Former county in Wisconsin, US

La Pointe County was created on February 19, 1845, by the Territory of Wisconsin from the northern portion of the existing territorial St. Croix County, encompassing the remaining portions of the Northwest Territory in Wisconsin Territory north of the line drawn from the confluence of the Ripple River with the Mississippi River (today, near Aitkin, Minnesota) to the western edge of Lac Courte Oreilles, to the eastern edge of Lac Courte Oreilles, and to the western branch of the Montreal River. The county was named for the community of La Pointe, Wisconsin on Madeline Island, which was its county seat from 1858 until 1866.

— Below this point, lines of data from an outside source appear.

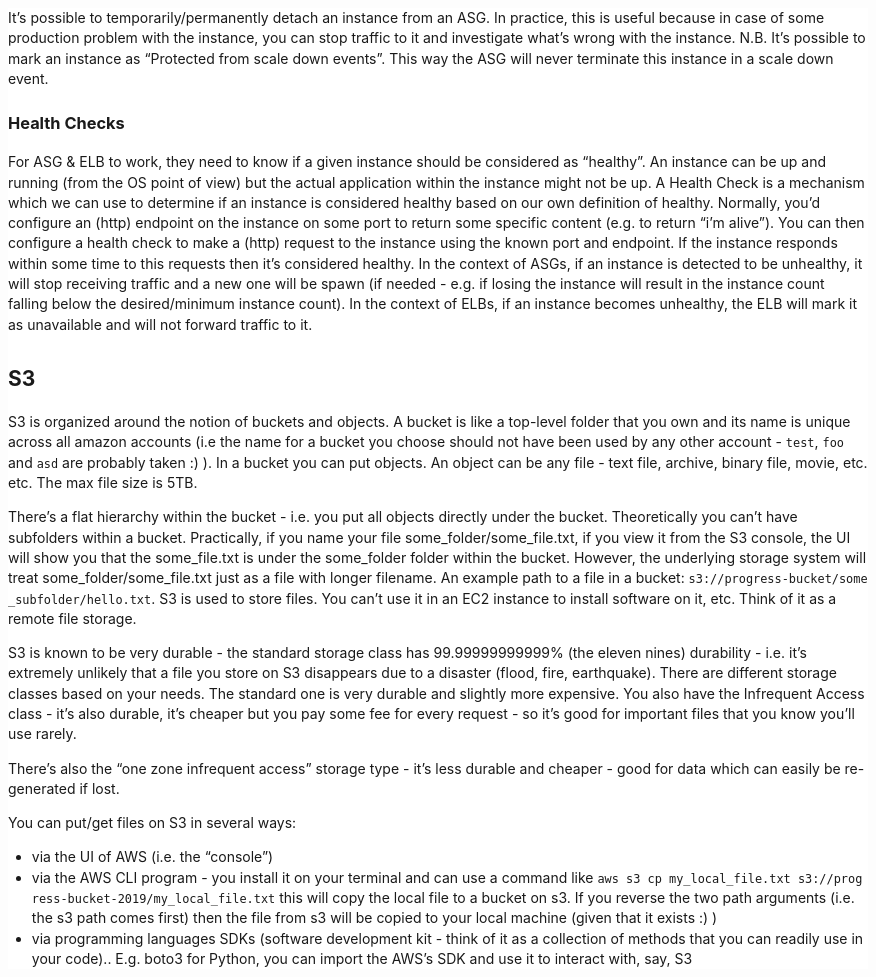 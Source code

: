 It’s possible to temporarily/permanently detach an instance from an ASG. In practice, this is useful because in case of some production problem with the instance, you can stop traffic to it and investigate what’s wrong with the instance.
N.B. It’s possible to mark an instance as “Protected from scale down events”. This way the ASG will never terminate this instance in a scale down event.
### Health Checks
For ASG & ELB to work, they need to know if a given instance should be considered as “healthy”. An instance can be up and running (from the OS point of view) but the actual application within the instance might not be up. A Health Check is a mechanism which we can use to determine if an instance is considered healthy based on our own definition of healthy.
Normally, you’d configure an (http) endpoint on the instance on some port to return some specific content (e.g. to return “i’m alive”). You can then configure a health check to make a (http) request to the instance using the known port and endpoint. If the instance responds within some time to this requests then it’s considered healthy.
In the context of ASGs, if an instance is detected to be unhealthy, it will stop receiving traffic and a new one will be spawn (if needed - e.g. if losing the instance will result in the instance count falling below the desired/minimum instance count). In the context of ELBs, if an instance becomes unhealthy, the ELB will mark it as unavailable and will not forward traffic to it.
## S3
S3 is organized around the notion of buckets and objects. A bucket is like a top-level folder that you own and its name is unique across all amazon accounts (i.e the name for a bucket you choose should not have been used by any other account - `test`, `foo` and `asd` are probably taken :) ).
In a bucket you can put objects. An object can be any file - text file, archive, binary file, movie, etc. etc. The max file size is 5TB.

There’s a flat hierarchy within the bucket - i.e. you put all objects directly under the bucket.  Theoretically you can’t have subfolders within a bucket. Practically, if you name your file some_folder/some_file.txt, if you view it from the S3 console, the UI will show you that the some_file.txt is under the some_folder folder within the bucket. However, the underlying storage system will treat some_folder/some_file.txt just as a file with longer filename.
An example path to a file in a bucket: `s3://progress-bucket/some_subfolder/hello.txt`.
S3 is used to store files. You can’t use it in an EC2 instance to install software on it, etc. Think of it as a remote file storage.

S3 is known to be very durable - the standard storage class has 99.99999999999% (the eleven nines) durability - i.e. it’s extremely unlikely that a file you store on S3 disappears due to a disaster (flood, fire, earthquake). 
There are different storage classes based on your needs. The standard one is very durable and slightly more expensive. You also have the Infrequent Access class - it’s also durable, it’s cheaper but you pay some fee for every request - so it’s good for important files that you know you’ll use rarely.

There’s also the “one zone infrequent access” storage type - it’s less durable and cheaper - good for data which can easily be re-generated if lost.

You can put/get files on S3 in several ways:
* via the UI of AWS (i.e. the “console”)
* via the AWS CLI program - you install it on your terminal and can use a command like  `aws s3 cp my_local_file.txt s3://progress-bucket-2019/my_local_file.txt` this will copy the local file to a bucket on s3. If you reverse the two path arguments (i.e. the s3 path comes first) then the file from s3 will be copied to your local machine (given that it exists :) )
* via programming languages SDKs (software development kit - think of it as a collection of methods that you can readily use in your code).. E.g. boto3 for Python, you can import the AWS’s SDK and use it to interact with, say, S3
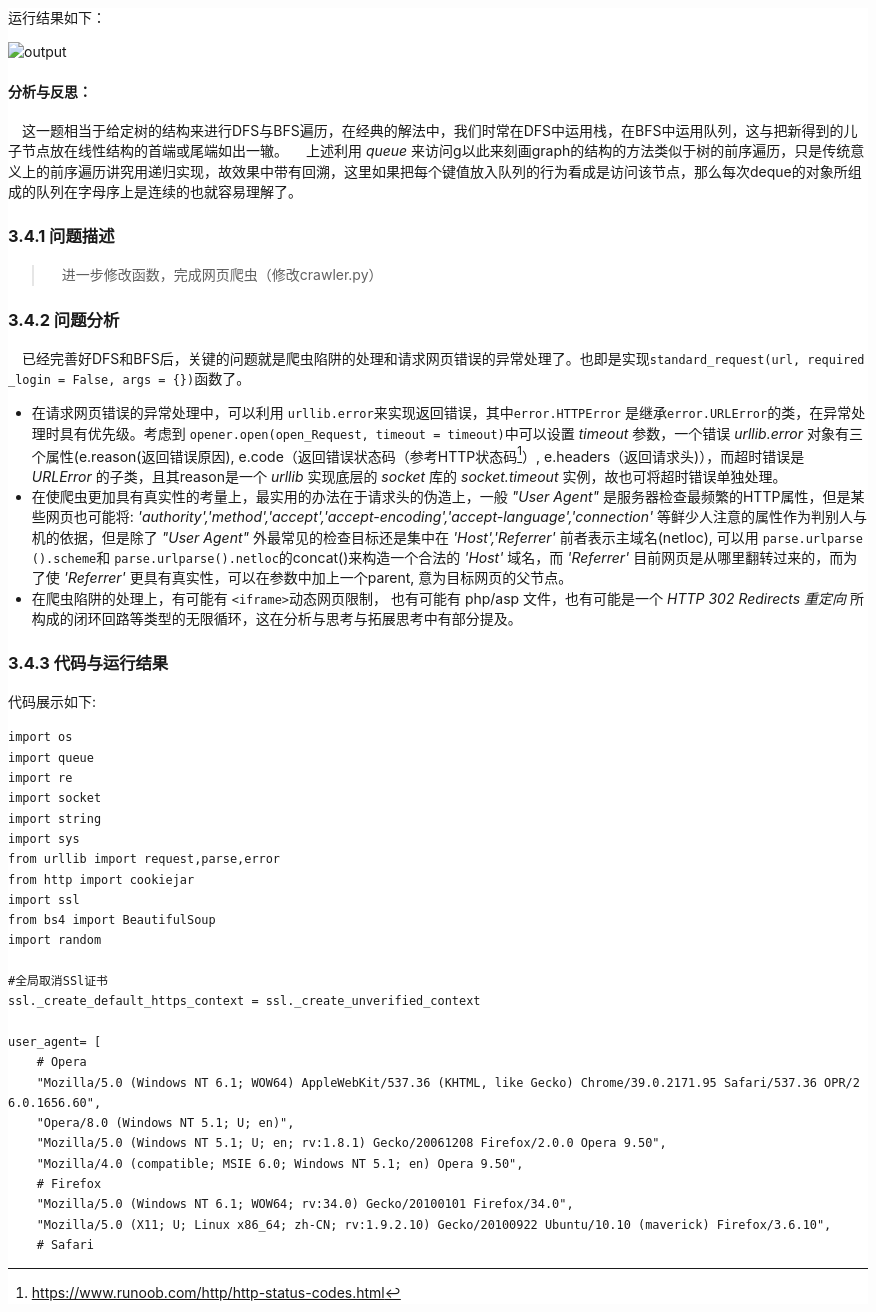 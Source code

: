 运行结果如下：

![output](https://cdn.jsdelivr.net/gh/Learner209/snakegame@master/img/9.22.1.png)

#### 分析与反思： ####

&emsp;这一题相当于给定树的结构来进行DFS与BFS遍历，在经典的解法中，我们时常在DFS中运用栈，在BFS中运用队列，这与把新得到的儿子节点放在线性结构的首端或尾端如出一辙。
&emsp;上述利用 _queue_ 来访问g以此来刻画graph的结构的方法类似于树的前序遍历，只是传统意义上的前序遍历讲究用递归实现，故效果中带有回溯，这里如果把每个键值放入队列的行为看成是访问该节点，那么每次deque的对象所组成的队列在字母序上是连续的也就容易理解了。


### 3.4.1 问题描述 ### 
>  &emsp;进一步修改函数，完成网页爬虫（修改crawler.py）


### 3.4.2 问题分析 ### 

&emsp;已经完善好DFS和BFS后，关键的问题就是爬虫陷阱的处理和请求网页错误的异常处理了。也即是实现`standard_request(url, required_login = False, args = {})`函数了。
* 在请求网页错误的异常处理中，可以利用 `urllib.error`来实现返回错误，其中`error.HTTPError` 是继承`error.URLError`的类，在异常处理时具有优先级。考虑到 `opener.open(open_Request, timeout = timeout)`中可以设置 _timeout_ 参数，一个错误 _urllib.error_ 对象有三个属性(e.reason(返回错误原因), e.code（返回错误状态码（参考HTTP状态码[^1]）, e.headers（返回请求头)），而超时错误是 _URLError_ 的子类，且其reason是一个 _urllib_ 实现底层的 _socket_ 库的 _socket.timeout_ 实例，故也可将超时错误单独处理。
* 在使爬虫更加具有真实性的考量上，最实用的办法在于请求头的伪造上，一般 _"User Agent"_ 是服务器检查最频繁的HTTP属性，但是某些网页也可能将: _'authority','method','accept','accept-encoding','accept-language','connection'_ 等鲜少人注意的属性作为判别人与机的依据，但是除了 _"User Agent"_ 外最常见的检查目标还是集中在 _'Host','Referrer'_ 前者表示主域名(netloc), 可以用 `parse.urlparse().scheme`和 `parse.urlparse().netloc`的concat()来构造一个合法的 _'Host'_ 域名，而 _'Referrer'_ 目前网页是从哪里翻转过来的，而为了使 _'Referrer'_ 更具有真实性，可以在参数中加上一个parent, 意为目标网页的父节点。
* 在爬虫陷阱的处理上，有可能有 `<iframe>`动态网页限制， 也有可能有 php/asp 文件，也有可能是一个 _HTTP 302 Redirects 重定向_ 所构成的闭环回路等类型的无限循环，这在分析与思考与拓展思考中有部分提及。
 
[^1]:https://www.runoob.com/http/http-status-codes.html
### 3.4.3 代码与运行结果 ### 


 代码展示如下: 

```
import os
import queue
import re
import socket
import string
import sys
from urllib import request,parse,error
from http import cookiejar
import ssl
from bs4 import BeautifulSoup
import random

#全局取消SSl证书
ssl._create_default_https_context = ssl._create_unverified_context

user_agent= [
    # Opera
    "Mozilla/5.0 (Windows NT 6.1; WOW64) AppleWebKit/537.36 (KHTML, like Gecko) Chrome/39.0.2171.95 Safari/537.36 OPR/26.0.1656.60",
    "Opera/8.0 (Windows NT 5.1; U; en)",
    "Mozilla/5.0 (Windows NT 5.1; U; en; rv:1.8.1) Gecko/20061208 Firefox/2.0.0 Opera 9.50",
    "Mozilla/4.0 (compatible; MSIE 6.0; Windows NT 5.1; en) Opera 9.50",
    # Firefox
    "Mozilla/5.0 (Windows NT 6.1; WOW64; rv:34.0) Gecko/20100101 Firefox/34.0",
    "Mozilla/5.0 (X11; U; Linux x86_64; zh-CN; rv:1.9.2.10) Gecko/20100922 Ubuntu/10.10 (maverick) Firefox/3.6.10",
    # Safari
``` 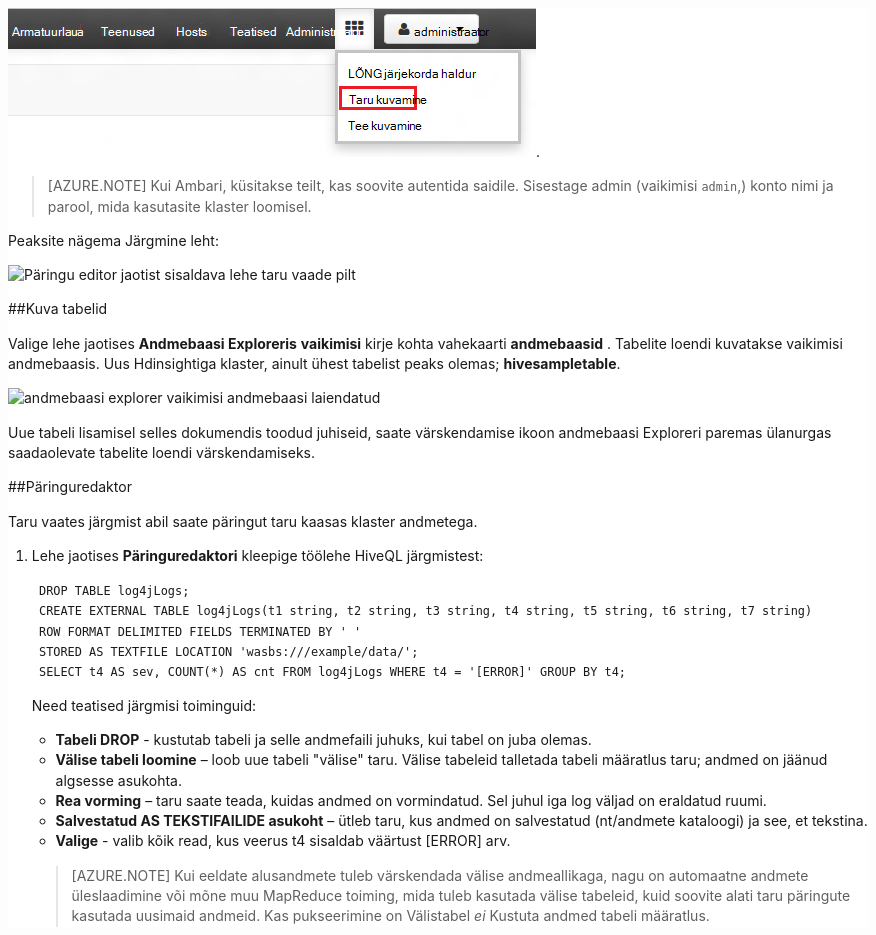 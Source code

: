 ![Ambari vaadete valimine](./media/hdinsight-hadoop-use-hive-ambari-view/selecthiveview.png).

> [AZURE.NOTE] Kui Ambari, küsitakse teilt, kas soovite autentida saidile. Sisestage admin (vaikimisi `admin`,) konto nimi ja parool, mida kasutasite klaster loomisel.

Peaksite nägema Järgmine leht:

![Päringu editor jaotist sisaldava lehe taru vaade pilt](./media/hdinsight-hadoop-use-hive-ambari-view/hiveview.png)

##<a name="view-tables"></a>Kuva tabelid

Valige lehe jaotises __Andmebaasi Exploreris__ __vaikimisi__ kirje kohta vahekaarti __andmebaasid__ . Tabelite loendi kuvatakse vaikimisi andmebaasis. Uus Hdinsightiga klaster, ainult ühest tabelist peaks olemas; __hivesampletable__.

![andmebaasi explorer vaikimisi andmebaasi laiendatud](./media/hdinsight-hadoop-use-hive-ambari-view/databaseexplorer.png)

Uue tabeli lisamisel selles dokumendis toodud juhiseid, saate värskendamise ikoon andmebaasi Exploreri paremas ülanurgas saadaolevate tabelite loendi värskendamiseks.

##<a name="hivequery"></a>Päringuredaktor

Taru vaates järgmist abil saate päringut taru kaasas klaster andmetega.

1. Lehe jaotises __Päringuredaktori__ kleepige töölehe HiveQL järgmistest:

        DROP TABLE log4jLogs;
        CREATE EXTERNAL TABLE log4jLogs(t1 string, t2 string, t3 string, t4 string, t5 string, t6 string, t7 string)
        ROW FORMAT DELIMITED FIELDS TERMINATED BY ' '
        STORED AS TEXTFILE LOCATION 'wasbs:///example/data/';
        SELECT t4 AS sev, COUNT(*) AS cnt FROM log4jLogs WHERE t4 = '[ERROR]' GROUP BY t4;

    Need teatised järgmisi toiminguid:

    - **Tabeli DROP** - kustutab tabeli ja selle andmefaili juhuks, kui tabel on juba olemas.
    - **Välise tabeli loomine** – loob uue tabeli "välise" taru. Välise tabeleid talletada tabeli määratlus taru; andmed on jäänud algsesse asukohta.
    - **Rea vorming** – taru saate teada, kuidas andmed on vormindatud. Sel juhul iga log väljad on eraldatud ruumi.
    - **Salvestatud AS TEKSTIFAILIDE asukoht** – ütleb taru, kus andmed on salvestatud (nt/andmete kataloogi) ja see, et tekstina.
    - **Valige** - valib kõik read, kus veerus t4 sisaldab väärtust [ERROR] arv.

    >[AZURE.NOTE] Kui eeldate alusandmete tuleb värskendada välise andmeallikaga, nagu on automaatne andmete üleslaadimine või mõne muu MapReduce toiming, mida tuleb kasutada välise tabeleid, kuid soovite alati taru päringute kasutada uusimaid andmeid. Kas pukseerimine on Välistabel *ei* Kustuta andmed tabeli määratlus.
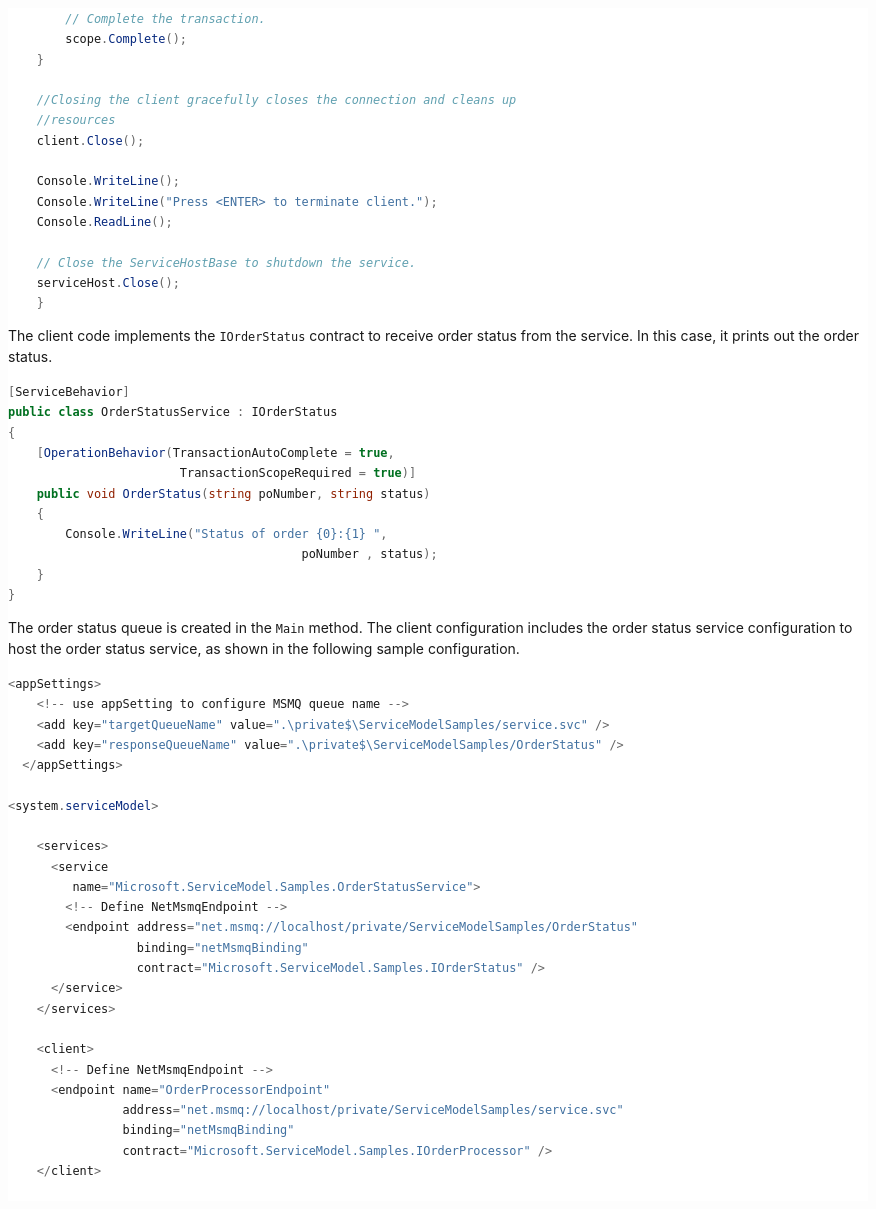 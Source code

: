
 ```csharp  
        // Complete the transaction.  
        scope.Complete();  
    }  
  
    //Closing the client gracefully closes the connection and cleans up   
    //resources  
    client.Close();  
  
    Console.WriteLine();  
    Console.WriteLine("Press <ENTER> to terminate client.");  
    Console.ReadLine();  
  
    // Close the ServiceHostBase to shutdown the service.  
    serviceHost.Close();  
    }  
```  
  
 The client code implements the `IOrderStatus` contract to receive order status from the service. In this case, it prints out the order status.  
  
```csharp  
[ServiceBehavior]  
public class OrderStatusService : IOrderStatus  
{  
    [OperationBehavior(TransactionAutoComplete = true,   
                        TransactionScopeRequired = true)]  
    public void OrderStatus(string poNumber, string status)  
    {  
        Console.WriteLine("Status of order {0}:{1} ",   
                                         poNumber , status);  
    }  
}  
```  
  
 The order status queue is created in the `Main` method. The client configuration includes the order status service configuration to host the order status service, as shown in the following sample configuration.  
  
```csharp  
<appSettings>  
    <!-- use appSetting to configure MSMQ queue name -->  
    <add key="targetQueueName" value=".\private$\ServiceModelSamples/service.svc" />  
    <add key="responseQueueName" value=".\private$\ServiceModelSamples/OrderStatus" />  
  </appSettings>  
  
<system.serviceModel>  
  
    <services>  
      <service   
         name="Microsoft.ServiceModel.Samples.OrderStatusService">  
        <!-- Define NetMsmqEndpoint -->  
        <endpoint address="net.msmq://localhost/private/ServiceModelSamples/OrderStatus"  
                  binding="netMsmqBinding"  
                  contract="Microsoft.ServiceModel.Samples.IOrderStatus" />  
      </service>  
    </services>  
  
    <client>  
      <!-- Define NetMsmqEndpoint -->  
      <endpoint name="OrderProcessorEndpoint"  
                address="net.msmq://localhost/private/ServiceModelSamples/service.svc"   
                binding="netMsmqBinding"   
                contract="Microsoft.ServiceModel.Samples.IOrderProcessor" />  
    </client>  
  
```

When Wisconsin achieved statehood on May 29, 1848, La Pointe County was divided between the present day Minnesota and Wisconsin. That portion of the Wisconsin Territory's La Pointe County between the Mississippi and St. Croix Rivers became 'de facto Wisconsin Territory' until it was incorporated, along with unorganized federal land north of Iowa, in the creation of the Minnesota Territory on March 3, 1849. Itasca, Washington, Ramsey, and Benton Counties were created by the Minnesota Territory on October 27, 1849 from the de facto Wisconsin Territory that had been separated from the Wisconsin Territory's La Pointe County.

The remainder of La Pointe County became part of Wisconsin and portions of it later became the parent county to Douglas (1854) and Ashland (1860) Counties. With La Pointe itself now in Ashland County, La Pointe County was renamed Bayfield County effective May 1, 1866, returning the county seat to Bayfield.